Around 50% of sales on Amazon are made by third-party sellers (source), which means the income potential is absolutely huge.
There are a number of different ways to sell on Amazon. You could buy and resell products (referred to as retail arbitrage), hire a manufacturer to create private labeled products for you, design and create your own custom product, buy and sell used products, or buy products wholesale and resell on Amazon.
The details of each business model are unique, but Amazon sellers will face some of the same challenges regardless of what business model they’re using.
In 2015, My wife and I started a private label brand selling on Amazon. Although we ran the business part-time, it grew very quickly and completely exceeded our expectations for the business. However, we also faced a lot of challenges that we weren’t expecting, and ultimately we decided that selling on Amazon was not something we wanted to do long-term. As a result, we sold our business and moved on.
This article will cover some of the specific challenges that you should expect to face if you’re considering selling on Amazon.
Amazon pays third-party sellers every two weeks. The challenge is, you’ll need to put out the money for inventory long before you start to see income from that same inventory.
Many sellers hire manufacturers in China to produce inventory for them (especially private label brands). Those manufacturers will usually charge somewhere around 25% of the cost of the inventory upfront before they begin production. Depending on the manufacturer and the quantity that you are ordering, the production may take about 1-2 months.

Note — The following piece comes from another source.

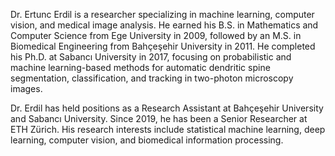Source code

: Dr. Ertunc Erdil is a researcher specializing in machine learning, computer vision, and medical image analysis. He earned his B.S. in Mathematics and Computer Science from Ege University in 2009, followed by an M.S. in Biomedical Engineering from Bahçeşehir University in 2011. He completed his Ph.D. at Sabancı University in 2017, focusing on probabilistic and machine learning-based methods for automatic dendritic spine segmentation, classification, and tracking in two-photon microscopy images. 

Dr. Erdil has held positions as a Research Assistant at Bahçeşehir University and Sabancı University. Since 2019, he has been a Senior Researcher at ETH Zürich. His research interests include statistical machine learning, deep learning, computer vision, and biomedical information processing.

When production is finished, you’ll pay the remaining balance for the inventory and shipping and it will be sent to you. Shipping (including customs clearance) can take anywhere from a week to a couple of months until it reaches Amazon’s warehouse, depending on whether you ship by air or sea. That means that it may be several months before you start to get paid for the inventory that you buy.
That’s hard enough with one product, but if you have many different products, it becomes even more challenging. If you’re trying to grow your brand and launch new products, it becomes harder yet because those new products aren’t generating any cashflow.
Cashflow is easily one of the biggest challenges that most Amazon sellers will face (and really, this can apply to other ecommerce businesses as well). On paper, you may be making a nice profit, but you’ll need to keep cash on hand so you have it when you need to place an inventory order. Preparing for holiday shopping or a seasonal peak requires you to put up even more cash in order to get enough inventory to support higher sales volume.